YOUR GOAL — Find how many lines in the material below hold the word "classifier". Reply with that figure alone.
# # # # #
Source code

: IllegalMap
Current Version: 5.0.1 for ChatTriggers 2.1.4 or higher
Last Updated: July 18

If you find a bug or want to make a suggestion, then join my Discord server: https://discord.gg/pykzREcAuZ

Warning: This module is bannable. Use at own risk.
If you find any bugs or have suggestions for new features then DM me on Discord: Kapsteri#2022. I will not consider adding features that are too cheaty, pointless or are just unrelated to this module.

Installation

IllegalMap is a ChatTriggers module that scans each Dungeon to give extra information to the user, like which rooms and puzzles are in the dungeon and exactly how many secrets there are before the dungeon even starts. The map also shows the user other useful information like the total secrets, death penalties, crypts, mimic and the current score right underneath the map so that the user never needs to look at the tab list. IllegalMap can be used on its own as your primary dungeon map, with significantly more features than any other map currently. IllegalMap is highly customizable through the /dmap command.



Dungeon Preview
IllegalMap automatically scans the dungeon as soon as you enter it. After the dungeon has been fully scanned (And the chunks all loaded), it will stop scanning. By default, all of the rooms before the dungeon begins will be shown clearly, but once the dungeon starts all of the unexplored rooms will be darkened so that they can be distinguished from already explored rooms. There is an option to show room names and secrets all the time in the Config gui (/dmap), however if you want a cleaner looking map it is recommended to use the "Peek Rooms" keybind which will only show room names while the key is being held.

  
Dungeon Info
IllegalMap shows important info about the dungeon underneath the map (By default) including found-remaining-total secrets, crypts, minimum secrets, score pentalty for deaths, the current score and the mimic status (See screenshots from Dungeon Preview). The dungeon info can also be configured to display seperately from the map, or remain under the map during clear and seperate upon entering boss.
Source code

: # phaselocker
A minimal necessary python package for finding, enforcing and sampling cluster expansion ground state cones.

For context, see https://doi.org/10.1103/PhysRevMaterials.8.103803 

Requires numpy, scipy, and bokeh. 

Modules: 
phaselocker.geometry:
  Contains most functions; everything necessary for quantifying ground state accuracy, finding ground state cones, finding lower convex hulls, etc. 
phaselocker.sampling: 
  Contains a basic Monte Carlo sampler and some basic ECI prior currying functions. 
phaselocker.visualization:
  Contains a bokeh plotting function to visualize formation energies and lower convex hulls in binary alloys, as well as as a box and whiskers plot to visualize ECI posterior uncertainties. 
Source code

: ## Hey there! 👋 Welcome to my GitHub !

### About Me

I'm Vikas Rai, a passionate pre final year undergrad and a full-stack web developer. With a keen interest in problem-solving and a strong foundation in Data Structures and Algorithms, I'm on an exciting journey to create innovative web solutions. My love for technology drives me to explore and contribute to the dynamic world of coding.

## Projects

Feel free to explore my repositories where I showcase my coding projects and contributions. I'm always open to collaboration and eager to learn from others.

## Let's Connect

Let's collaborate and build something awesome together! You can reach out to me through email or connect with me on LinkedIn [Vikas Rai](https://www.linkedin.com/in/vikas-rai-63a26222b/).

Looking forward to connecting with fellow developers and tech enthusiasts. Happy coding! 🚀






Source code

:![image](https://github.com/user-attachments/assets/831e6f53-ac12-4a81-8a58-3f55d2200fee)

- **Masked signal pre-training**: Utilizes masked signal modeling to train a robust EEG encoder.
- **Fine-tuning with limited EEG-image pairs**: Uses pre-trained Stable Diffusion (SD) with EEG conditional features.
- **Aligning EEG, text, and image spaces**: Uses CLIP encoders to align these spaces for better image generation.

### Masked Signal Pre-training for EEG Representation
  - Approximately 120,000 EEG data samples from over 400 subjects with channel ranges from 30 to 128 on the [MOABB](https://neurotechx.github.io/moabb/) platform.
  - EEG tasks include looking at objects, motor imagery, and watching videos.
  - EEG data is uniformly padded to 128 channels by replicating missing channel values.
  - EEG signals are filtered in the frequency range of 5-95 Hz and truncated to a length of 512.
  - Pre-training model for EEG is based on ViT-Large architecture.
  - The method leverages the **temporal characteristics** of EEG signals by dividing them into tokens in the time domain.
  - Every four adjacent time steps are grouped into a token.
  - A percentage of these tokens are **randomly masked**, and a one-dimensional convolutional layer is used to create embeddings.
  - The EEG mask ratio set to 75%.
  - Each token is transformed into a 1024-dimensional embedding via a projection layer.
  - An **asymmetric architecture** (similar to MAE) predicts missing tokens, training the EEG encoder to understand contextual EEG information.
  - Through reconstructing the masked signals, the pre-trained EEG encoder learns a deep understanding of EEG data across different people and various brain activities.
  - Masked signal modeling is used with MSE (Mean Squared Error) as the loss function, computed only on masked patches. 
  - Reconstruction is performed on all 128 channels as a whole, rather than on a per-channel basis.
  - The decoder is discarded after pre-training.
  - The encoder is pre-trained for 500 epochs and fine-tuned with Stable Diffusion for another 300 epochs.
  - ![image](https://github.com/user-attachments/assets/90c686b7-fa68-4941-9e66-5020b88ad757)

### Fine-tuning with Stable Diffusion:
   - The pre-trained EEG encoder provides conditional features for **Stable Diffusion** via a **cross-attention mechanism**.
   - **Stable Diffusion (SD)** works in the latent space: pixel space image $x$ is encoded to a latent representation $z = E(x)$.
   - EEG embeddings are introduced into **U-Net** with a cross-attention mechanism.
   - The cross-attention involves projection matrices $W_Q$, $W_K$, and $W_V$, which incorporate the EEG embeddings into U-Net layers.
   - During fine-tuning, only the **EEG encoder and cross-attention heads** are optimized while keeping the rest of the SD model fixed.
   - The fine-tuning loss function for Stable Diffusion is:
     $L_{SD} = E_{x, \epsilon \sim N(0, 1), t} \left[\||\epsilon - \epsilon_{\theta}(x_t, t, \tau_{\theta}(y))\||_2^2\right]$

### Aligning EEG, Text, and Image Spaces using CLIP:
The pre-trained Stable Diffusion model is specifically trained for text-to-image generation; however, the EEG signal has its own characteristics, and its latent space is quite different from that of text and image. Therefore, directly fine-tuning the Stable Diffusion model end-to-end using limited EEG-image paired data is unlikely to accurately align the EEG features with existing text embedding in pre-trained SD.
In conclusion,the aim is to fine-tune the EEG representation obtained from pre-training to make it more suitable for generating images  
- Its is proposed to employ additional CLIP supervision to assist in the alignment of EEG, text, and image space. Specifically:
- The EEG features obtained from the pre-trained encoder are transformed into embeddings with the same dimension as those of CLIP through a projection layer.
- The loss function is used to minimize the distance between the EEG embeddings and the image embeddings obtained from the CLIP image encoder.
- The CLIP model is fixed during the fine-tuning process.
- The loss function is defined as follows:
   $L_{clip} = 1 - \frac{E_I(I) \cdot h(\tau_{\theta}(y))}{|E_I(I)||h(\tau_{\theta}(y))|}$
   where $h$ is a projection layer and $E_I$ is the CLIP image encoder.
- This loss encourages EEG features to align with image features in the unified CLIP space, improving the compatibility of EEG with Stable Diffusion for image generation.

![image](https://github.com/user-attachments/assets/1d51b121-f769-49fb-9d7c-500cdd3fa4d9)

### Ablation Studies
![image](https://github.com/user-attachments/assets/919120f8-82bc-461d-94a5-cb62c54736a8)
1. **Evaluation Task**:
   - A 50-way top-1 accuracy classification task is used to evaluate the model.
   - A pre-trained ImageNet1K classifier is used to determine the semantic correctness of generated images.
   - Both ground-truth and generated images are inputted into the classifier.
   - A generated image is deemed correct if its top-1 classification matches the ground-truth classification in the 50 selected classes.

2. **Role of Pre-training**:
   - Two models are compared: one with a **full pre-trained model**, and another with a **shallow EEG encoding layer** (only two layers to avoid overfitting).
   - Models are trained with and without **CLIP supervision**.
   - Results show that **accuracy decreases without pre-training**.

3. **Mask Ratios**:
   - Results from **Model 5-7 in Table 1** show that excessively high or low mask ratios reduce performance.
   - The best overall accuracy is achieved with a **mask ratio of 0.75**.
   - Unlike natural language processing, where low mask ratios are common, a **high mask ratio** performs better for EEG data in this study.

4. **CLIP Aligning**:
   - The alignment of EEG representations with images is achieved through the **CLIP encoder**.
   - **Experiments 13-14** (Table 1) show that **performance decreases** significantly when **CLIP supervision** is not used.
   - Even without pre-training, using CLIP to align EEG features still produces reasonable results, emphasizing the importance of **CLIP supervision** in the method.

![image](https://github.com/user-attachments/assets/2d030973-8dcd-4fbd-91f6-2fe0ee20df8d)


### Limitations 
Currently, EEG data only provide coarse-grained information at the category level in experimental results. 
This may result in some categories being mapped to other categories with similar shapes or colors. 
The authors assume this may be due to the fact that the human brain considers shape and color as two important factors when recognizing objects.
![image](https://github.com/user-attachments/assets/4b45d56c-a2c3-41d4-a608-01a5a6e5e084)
# # # # #
SOLUTION — 2